Railfans are a wonderful subculture. They’re train lovers: people who can tell you what year a train was built by looking at it, photographers who travel the country chasing their subjects, historians who can tell you any number of things about the development of railroads. I’m not one of them, but I’m sympathetic. Call me railfan-curious.

 

Railfans are not the only train enthusiasts however. There are also what I will call the high-speed rail proselytizers. Unlike railfans, who have the good sense as a subculture to mind their own business, the high-speed rail proselytizers jump at any chance to tell you why America is an awful country because it doesn’t have a better passenger rail system — especially on Twitter. “Look at Japan!” they say. Or, “Let’s join the other developed countries and stop lagging behind.” When they’re really feeling it, they trot out this one: “Why can’t we be more like Europe?”

 

Just like other proselytizers, these people are annoying.

 

There are a plethora of reasons that high-speed rail doesn’t make a whole lot of sense in the U.S. The most important is geography. A high-speed rail network is not a question of how developed a country is. If it were, in addition to Europe and Japan, we’d expect to see high-speed rail in places like Australia and Canada, which have a combined total of zero routes. Why? Because they aren’t very densely populated.

 

Imagine going to the Metro station in Vienna, getting on the Orange Line train to New Carrollton and actually riding it all the way to New Carrollton. Nobody expects you to do that because the route is densely populated. Other paying customers are going to take your spot when you get off.

 

On a bigger scale, consider the Tokaido Shinkansen, in Japan. It’s the oldest high-speed railway in the world, and it makes perfect sense. Its 320-mile route starts in Tokyo (population 8.6 million), passes through Yokohama (population 3.7 million), Hamamatsu (population 800,000), Nagoya (population 2.3 million), and Kyoto (population 1.5 million), and terminates in Osaka (population 2.7 million).
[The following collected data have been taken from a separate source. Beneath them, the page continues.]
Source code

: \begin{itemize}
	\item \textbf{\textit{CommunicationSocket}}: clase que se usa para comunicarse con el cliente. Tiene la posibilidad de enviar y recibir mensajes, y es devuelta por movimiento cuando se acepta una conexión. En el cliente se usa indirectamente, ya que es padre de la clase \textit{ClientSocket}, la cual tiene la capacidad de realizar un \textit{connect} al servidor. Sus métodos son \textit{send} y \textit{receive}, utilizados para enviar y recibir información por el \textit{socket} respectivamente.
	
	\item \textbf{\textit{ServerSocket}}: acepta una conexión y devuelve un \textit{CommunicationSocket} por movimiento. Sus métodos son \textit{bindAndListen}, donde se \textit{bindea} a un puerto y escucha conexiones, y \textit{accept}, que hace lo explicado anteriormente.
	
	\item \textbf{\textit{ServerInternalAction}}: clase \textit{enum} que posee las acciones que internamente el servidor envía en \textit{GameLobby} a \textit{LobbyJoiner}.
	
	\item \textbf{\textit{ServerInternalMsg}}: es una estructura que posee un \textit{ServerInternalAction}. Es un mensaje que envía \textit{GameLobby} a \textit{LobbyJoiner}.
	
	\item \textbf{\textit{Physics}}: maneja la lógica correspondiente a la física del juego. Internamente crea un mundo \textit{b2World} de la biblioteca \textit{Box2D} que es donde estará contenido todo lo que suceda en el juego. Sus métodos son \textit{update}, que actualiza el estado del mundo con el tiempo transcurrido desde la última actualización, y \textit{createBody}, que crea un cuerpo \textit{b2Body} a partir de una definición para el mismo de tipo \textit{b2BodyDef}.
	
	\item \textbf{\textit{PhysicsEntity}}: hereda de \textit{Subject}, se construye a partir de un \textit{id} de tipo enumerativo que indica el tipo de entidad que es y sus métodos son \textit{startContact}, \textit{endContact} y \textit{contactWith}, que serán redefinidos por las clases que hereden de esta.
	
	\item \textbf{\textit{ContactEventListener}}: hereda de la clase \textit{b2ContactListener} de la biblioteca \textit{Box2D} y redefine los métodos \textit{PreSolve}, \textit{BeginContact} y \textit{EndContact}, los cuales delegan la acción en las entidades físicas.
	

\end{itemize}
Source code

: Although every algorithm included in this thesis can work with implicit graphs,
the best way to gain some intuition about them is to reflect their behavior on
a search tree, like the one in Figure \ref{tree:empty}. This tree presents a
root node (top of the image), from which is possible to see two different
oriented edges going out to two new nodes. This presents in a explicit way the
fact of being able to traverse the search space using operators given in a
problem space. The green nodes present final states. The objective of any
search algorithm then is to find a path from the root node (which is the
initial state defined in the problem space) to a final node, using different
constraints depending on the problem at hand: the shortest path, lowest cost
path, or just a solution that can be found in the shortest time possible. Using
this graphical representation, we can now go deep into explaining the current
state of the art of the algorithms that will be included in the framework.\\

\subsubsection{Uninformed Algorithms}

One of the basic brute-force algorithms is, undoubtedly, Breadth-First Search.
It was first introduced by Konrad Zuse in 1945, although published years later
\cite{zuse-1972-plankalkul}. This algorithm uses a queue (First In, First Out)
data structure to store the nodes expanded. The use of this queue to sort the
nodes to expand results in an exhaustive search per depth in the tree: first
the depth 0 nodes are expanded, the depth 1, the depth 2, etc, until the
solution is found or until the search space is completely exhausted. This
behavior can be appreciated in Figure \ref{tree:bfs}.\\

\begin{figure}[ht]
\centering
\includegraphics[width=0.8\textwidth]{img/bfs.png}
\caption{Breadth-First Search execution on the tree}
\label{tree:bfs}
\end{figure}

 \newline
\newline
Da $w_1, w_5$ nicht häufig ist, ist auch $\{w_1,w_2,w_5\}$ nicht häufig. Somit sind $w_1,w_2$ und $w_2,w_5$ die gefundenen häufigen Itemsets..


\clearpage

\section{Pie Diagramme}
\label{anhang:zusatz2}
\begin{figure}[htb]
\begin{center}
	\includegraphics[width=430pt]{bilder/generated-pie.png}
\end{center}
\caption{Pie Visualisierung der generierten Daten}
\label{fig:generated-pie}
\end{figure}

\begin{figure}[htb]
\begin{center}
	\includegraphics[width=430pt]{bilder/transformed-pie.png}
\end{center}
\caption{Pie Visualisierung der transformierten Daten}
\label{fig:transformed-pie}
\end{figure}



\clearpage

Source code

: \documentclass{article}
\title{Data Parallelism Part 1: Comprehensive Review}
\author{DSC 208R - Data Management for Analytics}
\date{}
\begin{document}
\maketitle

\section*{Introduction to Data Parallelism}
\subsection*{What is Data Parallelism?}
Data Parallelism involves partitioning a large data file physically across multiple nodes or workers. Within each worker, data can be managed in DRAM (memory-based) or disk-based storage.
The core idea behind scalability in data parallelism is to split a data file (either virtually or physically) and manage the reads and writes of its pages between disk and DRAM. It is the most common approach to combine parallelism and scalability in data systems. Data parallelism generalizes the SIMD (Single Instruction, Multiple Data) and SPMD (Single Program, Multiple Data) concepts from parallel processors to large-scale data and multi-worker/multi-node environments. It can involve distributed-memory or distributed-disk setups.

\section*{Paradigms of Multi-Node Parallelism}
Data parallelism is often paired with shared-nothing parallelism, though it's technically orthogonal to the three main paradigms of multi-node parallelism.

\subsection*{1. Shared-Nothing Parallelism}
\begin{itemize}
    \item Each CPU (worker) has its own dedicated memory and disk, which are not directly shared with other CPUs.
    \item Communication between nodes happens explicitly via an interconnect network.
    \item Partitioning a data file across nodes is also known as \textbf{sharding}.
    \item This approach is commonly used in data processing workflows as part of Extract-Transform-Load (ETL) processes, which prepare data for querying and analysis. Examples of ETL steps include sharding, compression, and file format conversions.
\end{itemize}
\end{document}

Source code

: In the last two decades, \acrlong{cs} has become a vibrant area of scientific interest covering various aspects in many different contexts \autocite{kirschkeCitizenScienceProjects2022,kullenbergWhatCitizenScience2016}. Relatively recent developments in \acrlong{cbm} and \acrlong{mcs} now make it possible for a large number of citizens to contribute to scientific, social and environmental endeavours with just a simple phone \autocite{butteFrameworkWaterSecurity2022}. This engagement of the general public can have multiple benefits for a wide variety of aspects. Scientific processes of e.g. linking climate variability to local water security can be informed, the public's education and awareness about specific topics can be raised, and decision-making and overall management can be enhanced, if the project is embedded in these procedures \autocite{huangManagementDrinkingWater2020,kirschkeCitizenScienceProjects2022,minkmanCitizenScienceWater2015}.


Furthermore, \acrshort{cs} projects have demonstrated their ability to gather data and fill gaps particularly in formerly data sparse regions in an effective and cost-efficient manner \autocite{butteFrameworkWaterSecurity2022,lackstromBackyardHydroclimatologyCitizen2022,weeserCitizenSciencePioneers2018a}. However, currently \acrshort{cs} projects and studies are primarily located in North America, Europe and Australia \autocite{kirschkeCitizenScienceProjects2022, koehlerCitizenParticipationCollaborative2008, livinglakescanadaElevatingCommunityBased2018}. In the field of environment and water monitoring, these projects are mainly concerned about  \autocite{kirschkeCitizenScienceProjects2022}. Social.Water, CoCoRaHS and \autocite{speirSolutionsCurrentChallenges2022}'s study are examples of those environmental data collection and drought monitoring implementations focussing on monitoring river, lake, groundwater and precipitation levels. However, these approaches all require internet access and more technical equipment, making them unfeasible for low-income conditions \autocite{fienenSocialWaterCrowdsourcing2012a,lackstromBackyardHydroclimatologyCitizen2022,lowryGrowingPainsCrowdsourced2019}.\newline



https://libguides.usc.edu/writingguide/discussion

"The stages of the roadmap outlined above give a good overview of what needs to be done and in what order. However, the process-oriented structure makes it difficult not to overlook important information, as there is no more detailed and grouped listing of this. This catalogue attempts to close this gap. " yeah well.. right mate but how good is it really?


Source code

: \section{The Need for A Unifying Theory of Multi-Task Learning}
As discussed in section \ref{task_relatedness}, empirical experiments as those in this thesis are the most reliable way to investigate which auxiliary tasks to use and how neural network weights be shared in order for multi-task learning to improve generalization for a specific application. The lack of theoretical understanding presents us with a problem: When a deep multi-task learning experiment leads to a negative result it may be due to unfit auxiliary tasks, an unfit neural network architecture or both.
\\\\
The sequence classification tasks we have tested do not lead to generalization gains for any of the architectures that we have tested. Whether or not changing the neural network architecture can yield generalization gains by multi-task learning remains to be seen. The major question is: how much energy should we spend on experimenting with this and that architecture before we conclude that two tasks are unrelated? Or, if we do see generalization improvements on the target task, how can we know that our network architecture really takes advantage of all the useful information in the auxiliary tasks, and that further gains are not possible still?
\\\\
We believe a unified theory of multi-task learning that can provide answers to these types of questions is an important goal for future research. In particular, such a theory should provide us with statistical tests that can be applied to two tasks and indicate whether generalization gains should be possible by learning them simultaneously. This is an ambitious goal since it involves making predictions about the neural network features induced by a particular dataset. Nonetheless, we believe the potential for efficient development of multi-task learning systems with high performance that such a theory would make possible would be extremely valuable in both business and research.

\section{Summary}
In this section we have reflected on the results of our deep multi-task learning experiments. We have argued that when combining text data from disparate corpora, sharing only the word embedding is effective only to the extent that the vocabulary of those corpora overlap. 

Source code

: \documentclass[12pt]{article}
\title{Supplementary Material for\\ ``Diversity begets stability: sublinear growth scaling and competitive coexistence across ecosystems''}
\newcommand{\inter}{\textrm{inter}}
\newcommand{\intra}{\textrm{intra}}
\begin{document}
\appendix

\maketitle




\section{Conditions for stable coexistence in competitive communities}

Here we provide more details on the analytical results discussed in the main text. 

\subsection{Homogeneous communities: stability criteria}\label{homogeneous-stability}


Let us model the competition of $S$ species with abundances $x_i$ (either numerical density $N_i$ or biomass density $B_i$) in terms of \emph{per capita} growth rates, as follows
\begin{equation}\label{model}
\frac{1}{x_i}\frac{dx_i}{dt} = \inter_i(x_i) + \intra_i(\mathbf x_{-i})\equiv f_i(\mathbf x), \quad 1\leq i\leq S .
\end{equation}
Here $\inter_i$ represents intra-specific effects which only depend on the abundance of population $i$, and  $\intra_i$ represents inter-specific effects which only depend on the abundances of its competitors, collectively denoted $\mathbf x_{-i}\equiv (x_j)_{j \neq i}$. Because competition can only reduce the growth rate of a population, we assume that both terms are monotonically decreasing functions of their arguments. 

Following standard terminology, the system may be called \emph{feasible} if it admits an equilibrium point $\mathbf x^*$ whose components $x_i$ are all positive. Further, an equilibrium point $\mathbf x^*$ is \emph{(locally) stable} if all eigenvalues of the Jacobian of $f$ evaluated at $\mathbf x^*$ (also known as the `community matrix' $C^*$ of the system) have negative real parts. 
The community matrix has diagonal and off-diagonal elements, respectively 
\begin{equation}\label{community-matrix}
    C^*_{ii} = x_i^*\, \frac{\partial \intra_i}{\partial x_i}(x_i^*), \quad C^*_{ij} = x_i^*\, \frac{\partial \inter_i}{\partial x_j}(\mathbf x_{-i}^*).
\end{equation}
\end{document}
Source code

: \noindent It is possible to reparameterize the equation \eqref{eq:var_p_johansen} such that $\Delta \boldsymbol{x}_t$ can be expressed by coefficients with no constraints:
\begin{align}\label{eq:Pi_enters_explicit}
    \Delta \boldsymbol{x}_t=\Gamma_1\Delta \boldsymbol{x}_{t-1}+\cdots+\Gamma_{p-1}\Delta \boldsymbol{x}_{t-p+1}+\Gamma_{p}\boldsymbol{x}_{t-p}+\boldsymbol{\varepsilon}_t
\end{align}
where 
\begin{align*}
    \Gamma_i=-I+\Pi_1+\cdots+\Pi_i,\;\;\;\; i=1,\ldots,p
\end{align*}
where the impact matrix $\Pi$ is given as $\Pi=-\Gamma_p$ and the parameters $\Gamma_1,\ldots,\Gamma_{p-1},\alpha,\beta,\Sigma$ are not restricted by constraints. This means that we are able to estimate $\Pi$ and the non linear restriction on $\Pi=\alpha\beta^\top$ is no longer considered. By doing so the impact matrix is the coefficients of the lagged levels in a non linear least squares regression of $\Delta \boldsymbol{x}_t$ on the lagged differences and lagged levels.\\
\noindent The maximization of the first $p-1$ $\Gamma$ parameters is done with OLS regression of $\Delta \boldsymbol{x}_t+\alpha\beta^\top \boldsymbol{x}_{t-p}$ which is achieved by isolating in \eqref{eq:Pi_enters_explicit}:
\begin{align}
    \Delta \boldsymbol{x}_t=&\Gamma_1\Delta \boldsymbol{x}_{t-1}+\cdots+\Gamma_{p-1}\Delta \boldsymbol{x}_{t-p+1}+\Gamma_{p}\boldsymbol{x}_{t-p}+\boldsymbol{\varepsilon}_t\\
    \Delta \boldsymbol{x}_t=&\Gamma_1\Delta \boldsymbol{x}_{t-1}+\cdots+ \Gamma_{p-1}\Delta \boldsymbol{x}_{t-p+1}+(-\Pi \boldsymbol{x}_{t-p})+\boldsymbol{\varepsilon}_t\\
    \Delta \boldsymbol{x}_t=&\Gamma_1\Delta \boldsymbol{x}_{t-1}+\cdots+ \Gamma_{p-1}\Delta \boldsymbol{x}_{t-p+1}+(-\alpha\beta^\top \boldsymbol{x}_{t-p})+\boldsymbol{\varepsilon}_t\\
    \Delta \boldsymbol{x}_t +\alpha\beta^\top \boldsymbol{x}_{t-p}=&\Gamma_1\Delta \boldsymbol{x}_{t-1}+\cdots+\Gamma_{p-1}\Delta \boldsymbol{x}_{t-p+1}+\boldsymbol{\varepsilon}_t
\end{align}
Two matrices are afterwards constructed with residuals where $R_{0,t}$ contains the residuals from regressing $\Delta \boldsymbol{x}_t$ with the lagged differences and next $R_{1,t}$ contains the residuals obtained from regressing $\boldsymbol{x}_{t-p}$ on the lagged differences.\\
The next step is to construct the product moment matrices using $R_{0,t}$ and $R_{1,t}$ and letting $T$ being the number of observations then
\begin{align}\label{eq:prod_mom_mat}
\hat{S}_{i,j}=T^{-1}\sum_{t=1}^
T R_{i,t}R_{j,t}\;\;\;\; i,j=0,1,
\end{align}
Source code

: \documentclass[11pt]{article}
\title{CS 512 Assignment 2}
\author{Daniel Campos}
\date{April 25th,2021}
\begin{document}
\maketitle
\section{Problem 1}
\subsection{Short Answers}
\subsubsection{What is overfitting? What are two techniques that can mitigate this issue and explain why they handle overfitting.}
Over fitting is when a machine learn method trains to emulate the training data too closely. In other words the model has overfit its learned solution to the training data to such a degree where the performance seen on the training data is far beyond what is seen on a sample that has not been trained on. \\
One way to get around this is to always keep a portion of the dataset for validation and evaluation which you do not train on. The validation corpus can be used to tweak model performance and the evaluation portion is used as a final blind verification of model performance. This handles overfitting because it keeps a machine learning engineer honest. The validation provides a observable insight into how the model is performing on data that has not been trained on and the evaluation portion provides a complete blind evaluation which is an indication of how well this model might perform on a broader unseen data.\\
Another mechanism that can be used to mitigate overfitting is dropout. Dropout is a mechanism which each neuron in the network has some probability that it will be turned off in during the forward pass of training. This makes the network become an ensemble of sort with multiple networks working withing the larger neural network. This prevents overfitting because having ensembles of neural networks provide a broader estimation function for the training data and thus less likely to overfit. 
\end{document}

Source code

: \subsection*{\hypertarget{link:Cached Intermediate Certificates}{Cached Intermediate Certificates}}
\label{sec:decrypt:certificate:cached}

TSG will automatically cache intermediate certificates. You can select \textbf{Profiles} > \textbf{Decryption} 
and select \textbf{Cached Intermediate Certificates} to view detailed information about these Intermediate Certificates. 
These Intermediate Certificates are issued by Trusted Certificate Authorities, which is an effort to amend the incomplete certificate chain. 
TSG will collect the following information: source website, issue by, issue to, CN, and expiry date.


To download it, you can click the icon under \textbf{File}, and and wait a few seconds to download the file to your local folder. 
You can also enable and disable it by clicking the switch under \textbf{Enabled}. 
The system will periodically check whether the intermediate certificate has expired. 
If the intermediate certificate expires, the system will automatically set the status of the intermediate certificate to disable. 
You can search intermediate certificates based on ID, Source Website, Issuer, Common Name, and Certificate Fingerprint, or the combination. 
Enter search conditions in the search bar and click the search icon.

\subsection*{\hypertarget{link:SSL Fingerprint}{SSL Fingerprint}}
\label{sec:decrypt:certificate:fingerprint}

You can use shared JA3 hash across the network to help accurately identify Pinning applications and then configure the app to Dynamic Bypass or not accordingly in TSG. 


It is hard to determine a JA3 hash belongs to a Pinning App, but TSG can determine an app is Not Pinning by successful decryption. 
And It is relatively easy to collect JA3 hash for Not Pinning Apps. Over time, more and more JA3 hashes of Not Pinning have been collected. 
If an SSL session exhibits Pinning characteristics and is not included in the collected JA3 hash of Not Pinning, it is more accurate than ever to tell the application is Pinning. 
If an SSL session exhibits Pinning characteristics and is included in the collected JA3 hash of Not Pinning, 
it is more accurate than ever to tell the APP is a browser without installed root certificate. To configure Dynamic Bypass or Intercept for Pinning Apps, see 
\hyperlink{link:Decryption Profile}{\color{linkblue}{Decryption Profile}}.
So many chances for customers to get on and off along the way.

 

There’s only one part of the United States even slightly similarly populated: the Northeast Corridor between Washington, D.C. and Boston, which also happens to boast the only high-speed rail line in the country. The rest of America looks like Canada or Australia, population-wise: big cities separated by vast open spaces.

 

On a hypothetical train from Cleveland to Indianapolis, which are about 320 miles apart just like Tokyo and Osaka, you’d pass through Elyria (population 55,000), Lima (population 39,000) and Muncie (population 70,000) — and those are some of the biggest towns along the way.

 

It’s easy, you might think, just eliminate the stops and connect the cities directly. But that’s not how it works. Put yourself in the Mayor of Lima’s shoes. A railroad calls you on the phone and says it wants to go through Lima to connect Indianapolis and Cleveland. There’s got to be something in it for you; you don’t just want trains flying through your town all the time. So you demand a train station in Lima. Lima isn’t going anywhere, and the train needs to get through, so the railroad doesn’t have much of a choice but to agree.

 

Same story with every mayor in every town, village, borough and hamlet along the way.

 

It’s just not practical. We have highways and airplanes, just like Australia and Canada. Rail had its time in the limelight. The late 1800s and early 1900s were the railroad age in the U.S. We moved on. The railfans maintain that legacy as a subculture. Let’s keep it that way.

 

Consider a different subculture: Civil War reenactors. It’s one thing to form a community to reenact battles, learn about history, make neat costumes and immerse yourself in a bygone era. It’s quite another to want the whole country to play along to reenact the whole Civil War.

 

The high-speed rail proselytizers are doing the equivalent of the latter. They need to join the railfans. There’s nothing wrong with thinking trains are cool, but be a good member of a subculture and leave the rest of us alone.